More notable has been the changing crime rates in the student suburb of Newtown. Traditionally, there’s plenty of class warfare here, but very little violence—landmarks include a mural of Martin Luther King, next to an Indigenous Australian flag. It’s also been one of Australia’s most LGBTQ-friendly areas.

Ken Unsworth’s infamous sculpture, Stones Against the Sky. Photo by: Maxx Dunn

But the recent beating of a transgender woman in a pub is evidence that something’s changed. The latest official figures show an 80 percent jump in assaults on licensed premises, and a massive 169 percent increase in alcohol-related crime, although other reports suggest that the laws have resulted in a statewide fall in violence.

It’s been suggested that revelers, seeking to avoid the lockout laws in King’s Cross, have shifted here, bringing violence with them. There’s a vague sense that “the ‘vibe’ in Newtown is changing,” as Jenny Leong, local state member of Parliament, put it to a community meeting on July 6, 2015. And that vibe isn’t necessarily reflected in stats and figures. Insults and shoving are difficult to quantify and report on in the way that traumatic brain injury is.

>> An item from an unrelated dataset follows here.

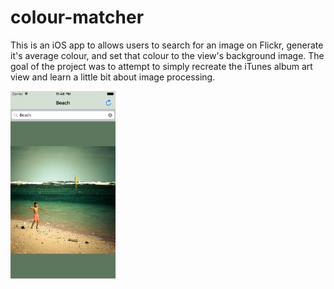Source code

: # colour-matcher
This is an iOS app to allows users to search for an image on Flickr, generate it's average colour, and set that colour to the view's background image. The goal of the project was to attempt to simply recreate the iTunes album art view and learn a little bit about image processing.

<img src="https://raw.githubusercontent.com/k9101/colour-matcher/master/sample.png" style="text-align:center; width: auto; height: 300px"/>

Local pub owners are divided, and most are reluctant to speak with the media after a string of negative press, including a “hatchet job… run by dickheads” at a Sydney tabloid, as one told me, referring to coverage of a recent punch-up that put the blame on security staff. One exasperated bar worker in Newtown told me that she and others in the industry don’t often bother reporting more minor incidents to police, asking, “What would that achieve?”

Some bars had urinals installed under the countertops

In response to the perceived growth in troublemaking, a Newtown industry group has jointly decided to trial self-imposed regulations based on the Kings Cross lockout laws. The land of hipster bicycles, fair trade vintage shops, and WAR IS OVER graffiti is so fraught by violence that calling last drinks early seems to be the only way forward.

This is far from the first time Sydney has tried to confront its drinking problem. Similar regulation of closing times throughout the 20th century led to the Australian phenomenon known as the “six o‘clock swill.” With only an hour to drink after work, men were so reluctant to leave the serving area that some bars reportedly had urinals installed under the countertops.

Kings Cross streets, 1939. Photo courtesy of State Library of New South Wales

Looking further back in time, Australia’s only successful armed coup—the 1808 Rum Rebellion, overthrowing the ill-fated William Bligh of Bounty fame—was in part catalyzed by arguments over the use of hard liquor as currency. It may seem a long way from colonial insurgency to punch-ups outside strip clubs, but maybe the glorification of boozy violence and the failure of authority to control it has always been a part of Sydney’s mean streets. A Federal Inquiry led by Senator David Leyonhjelm, to be held later this year, will determine whether the lockout laws are an appropriate way to address the issue.

Shaun McNeil has a pair of tattoos across his forearms. “CHRISTIE,” reads one; “IN GOD’S ARMS” the other. It’s a memoriam to a former partner or relative, not the man he killed, but the irony doesn’t distinguish. While walking through Newtown last week, a man spat on my face and slurred a homophobic insult. I wiped the phlegm off, and squared off with him, thought about those tattoos, and thought about throwing a punch.

Fortunately, neither of us were willing to take it that far.